*** ENTRIES PROVIDED ***

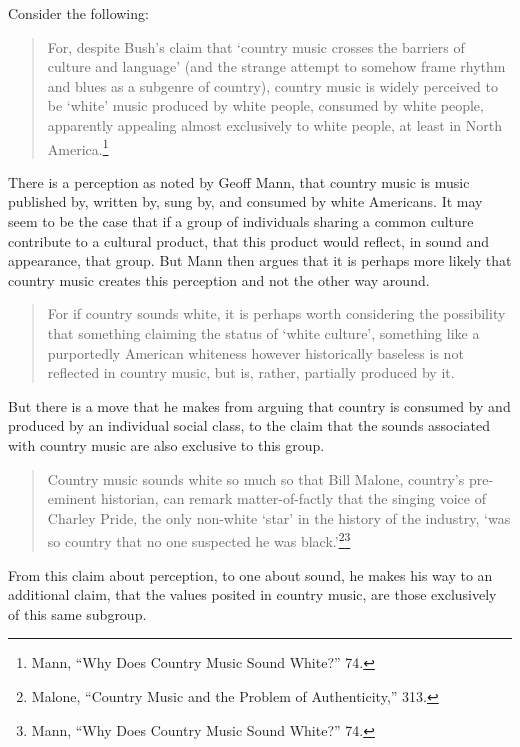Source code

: \documentclass[
  12pt,
]{book}
\theoremstyle{definition}
\theoremstyle{definition}
\theoremstyle{definition}
\theoremstyle{definition}
\theoremstyle{remark}
\begin{document}
Consider the following:

\begin{quote}
For, despite Bush's claim that `country music crosses the barriers of culture and language' (and the strange attempt to somehow frame rhythm and blues as a subgenre of country), country music is widely perceived to be `white' music produced by white people, consumed by white people, apparently appealing almost exclusively to white people, at least in North America.\footnote{Mann, {``Why Does Country Music Sound White?''} 74.}
\end{quote}

There is a perception as noted by Geoff Mann, that country music is music published by, written by, sung by, and consumed by white Americans. It may seem to be the case that if a group of individuals sharing a common culture contribute to a cultural product, that this product would reflect, in sound and appearance, that group. But Mann then argues that it is perhaps more likely that country music creates this perception and not the other way around.

\begin{quote}
For if country sounds white, it is perhaps worth considering the possibility that something claiming the status of `white culture', something like a purportedly American whiteness however historically baseless is not reflected in country music, but is, rather, partially produced by it.
\end{quote}

But there is a move that he makes from arguing that country is consumed by and produced by an individual social class, to the claim that the sounds associated with country music are also exclusive to this group.

\begin{quote}
Country music sounds white so much so that Bill Malone, country's pre-eminent historian, can remark matter-of-factly that the singing voice of Charley Pride, the only non-white `star' in the history of the industry, `was so country that no one suspected he was black.'\footnote{Malone, {``Country {Music} and the {Problem} of {Authenticity},''} 313.}\footnote{Mann, {``Why Does Country Music Sound White?''} 74.}
\end{quote}

From this claim about perception, to one about sound, he makes his way to an additional claim, that the values posited in country music, are those exclusively of this same subgroup.
\end{document}
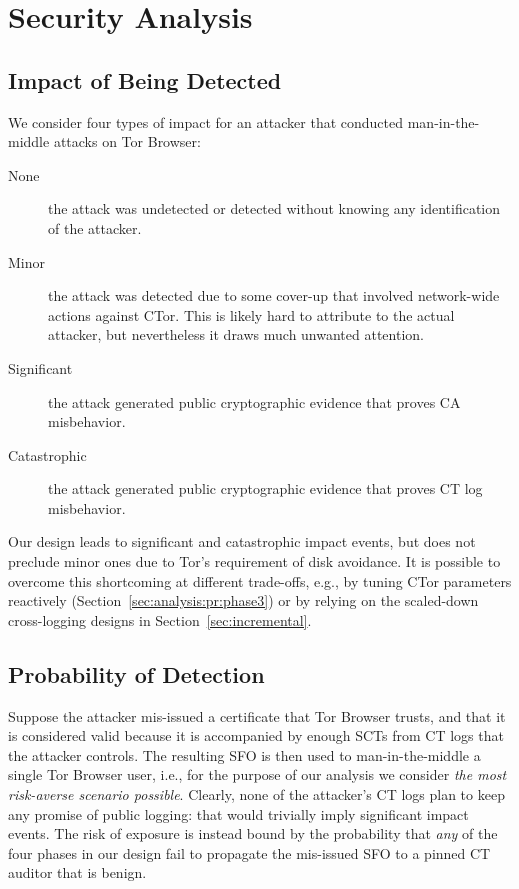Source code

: \section{Security Analysis} \label{sec:analysis}

\subsection{Impact of Being Detected} \label{sec:analysis:impact}
We consider four types of impact for an attacker that conducted
man-in-the-middle attacks on Tor Browser:
\begin{description}
	\item[None] the attack was undetected or detected without knowing any
		identification of the attacker.
	\item[Minor] the attack was detected due to some cover-up that involved
		network-wide actions against CTor.  This is likely hard to attribute to
		the actual attacker, but nevertheless it draws much unwanted attention.
	\item[Significant] the attack generated public cryptographic evidence
		that proves CA misbehavior.
	\item[Catastrophic] the attack generated public cryptographic evidence
		that proves CT log misbehavior.
\end{description}

Our design leads to significant and catastrophic impact events, but does
not preclude minor ones due to Tor's requirement of disk avoidance.  It is
possible to overcome this shortcoming at different trade-offs, e.g., by
tuning CTor parameters reactively (Section~\ref{sec:analysis:pr:phase3}) or by
relying on the scaled-down cross-logging designs in
Section~\ref{sec:incremental}.

\subsection{Probability of Detection} \label{sec:analysis:pr}
Suppose the attacker mis-issued a certificate that Tor Browser trusts, and that
it is considered valid because it is accompanied by enough SCTs from CT logs
that the attacker controls.  The resulting SFO is then used to man-in-the-middle
a single Tor Browser user, i.e., for the purpose of our analysis we consider
\emph{the most risk-averse scenario possible}.  Clearly, none of the attacker's
CT logs plan to keep any promise of public logging:
	that would trivially imply significant impact events.
The risk of exposure is instead bound by the probability that \emph{any} of the
four phases in our design fail to propagate the mis-issued SFO to a pinned CT
auditor that is benign.

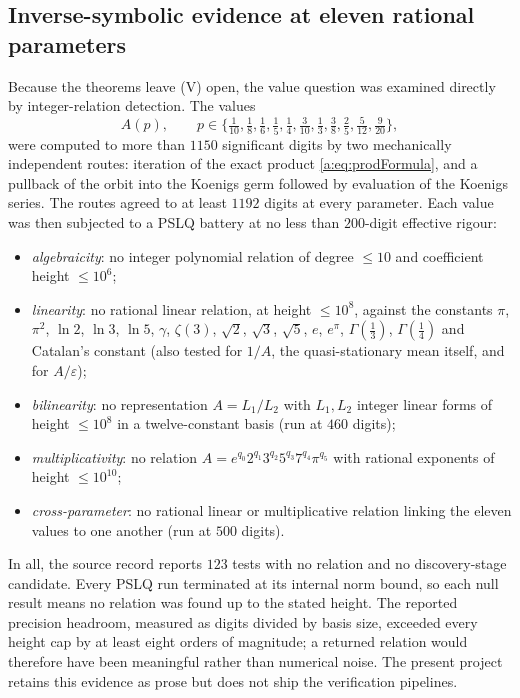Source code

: \subsection{Inverse-symbolic evidence at eleven rational parameters}
\label{a:subsec:pslq}

Because the theorems leave (V) open, the value question was examined directly by
integer-relation detection.  The values
\[
A(p),\qquad p\in\bigl\{\tfrac1{10},\tfrac18,\tfrac16,\tfrac15,\tfrac14,\tfrac3{10},\tfrac13,\tfrac38,\tfrac25,\tfrac5{12},\tfrac9{20}\bigr\},
\]
were computed to more than $1150$ significant digits by two mechanically
independent routes: iteration of the exact product \eqref{a:eq:prodFormula}, and a
pullback of the orbit into the Koenigs germ followed by evaluation of the Koenigs
series.  The routes agreed to at least $1192$ digits at every parameter.  Each
value was then subjected to a PSLQ battery at no less than $200$-digit effective
rigour:
\begin{itemize}
\item \emph{algebraicity}: no integer polynomial relation of degree $\le10$ and coefficient height $\le10^{6}$;
\item \emph{linearity}: no rational linear relation, at height $\le10^{8}$, against the constants $\pi$, $\pi^{2}$, $\ln2$, $\ln3$, $\ln5$, $\gamma$, $\zeta(3)$, $\sqrt2$, $\sqrt3$, $\sqrt5$, $e$, $e^{\pi}$, $\Gamma(\tfrac13)$, $\Gamma(\tfrac14)$ and Catalan's constant (also tested for $1/A$, the quasi-stationary mean itself, and for $A/\varepsilon$);
\item \emph{bilinearity}: no representation $A=L_1/L_2$ with $L_1,L_2$ integer linear forms of height $\le10^{8}$ in a twelve-constant basis (run at $460$ digits);
\item \emph{multiplicativity}: no relation $A=e^{q_0}2^{q_1}3^{q_2}5^{q_3}7^{q_4}\pi^{q_5}$ with rational exponents of height $\le10^{10}$;
\item \emph{cross-parameter}: no rational linear or multiplicative relation linking the eleven values to one another (run at $500$ digits).
\end{itemize}
In all, the source record reports $123$ tests with no relation and no
discovery-stage candidate.  Every PSLQ run terminated at its internal norm bound,
so each null result means no relation was found up to the stated height.  The
reported precision headroom, measured as digits divided by basis size, exceeded
every height cap by at least eight orders of magnitude; a returned relation would
therefore have been meaningful rather than numerical noise.  The present project
retains this evidence as prose but does not ship the verification pipelines.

***

-- DESCRIPTION OF THE TASK --
Give the count of lines in the listing above that hold the word "Browser", and say nothing else.

-- SOLUTION TO THE EXERCISE --
3